Stored data
○ ○ ○ ○ ○ ○ ○
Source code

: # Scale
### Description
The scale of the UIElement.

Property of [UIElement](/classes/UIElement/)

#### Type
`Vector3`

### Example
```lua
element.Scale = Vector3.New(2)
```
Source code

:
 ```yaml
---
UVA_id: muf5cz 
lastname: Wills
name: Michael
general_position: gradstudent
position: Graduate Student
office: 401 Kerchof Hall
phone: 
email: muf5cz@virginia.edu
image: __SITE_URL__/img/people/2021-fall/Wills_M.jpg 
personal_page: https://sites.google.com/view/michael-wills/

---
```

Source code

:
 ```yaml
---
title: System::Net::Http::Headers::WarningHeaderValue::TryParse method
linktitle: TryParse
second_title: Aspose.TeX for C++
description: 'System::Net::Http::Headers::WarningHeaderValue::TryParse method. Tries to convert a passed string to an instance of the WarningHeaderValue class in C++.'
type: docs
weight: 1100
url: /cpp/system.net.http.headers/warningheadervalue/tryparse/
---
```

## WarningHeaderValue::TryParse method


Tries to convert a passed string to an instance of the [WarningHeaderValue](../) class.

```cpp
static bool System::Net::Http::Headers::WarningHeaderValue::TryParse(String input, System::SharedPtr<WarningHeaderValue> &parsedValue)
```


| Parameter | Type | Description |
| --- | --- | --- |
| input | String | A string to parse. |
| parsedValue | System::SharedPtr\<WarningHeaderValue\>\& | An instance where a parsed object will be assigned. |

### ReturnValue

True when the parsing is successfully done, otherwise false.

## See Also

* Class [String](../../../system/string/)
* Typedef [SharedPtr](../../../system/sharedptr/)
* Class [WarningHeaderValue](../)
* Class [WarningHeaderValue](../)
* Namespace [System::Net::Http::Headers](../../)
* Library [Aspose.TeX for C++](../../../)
○ ○ ○ ○ ○ ○ ○
Exercise requirements
Please list every line of the records that contains "parsedValue".

Expected answer
static bool System::Net::Http::Headers::WarningHeaderValue::TryParse(String input, System::SharedPtr<WarningHeaderValue> &parsedValue)
| parsedValue | System::SharedPtr\<WarningHeaderValue\>\& | An instance where a parsed object will be assigned. |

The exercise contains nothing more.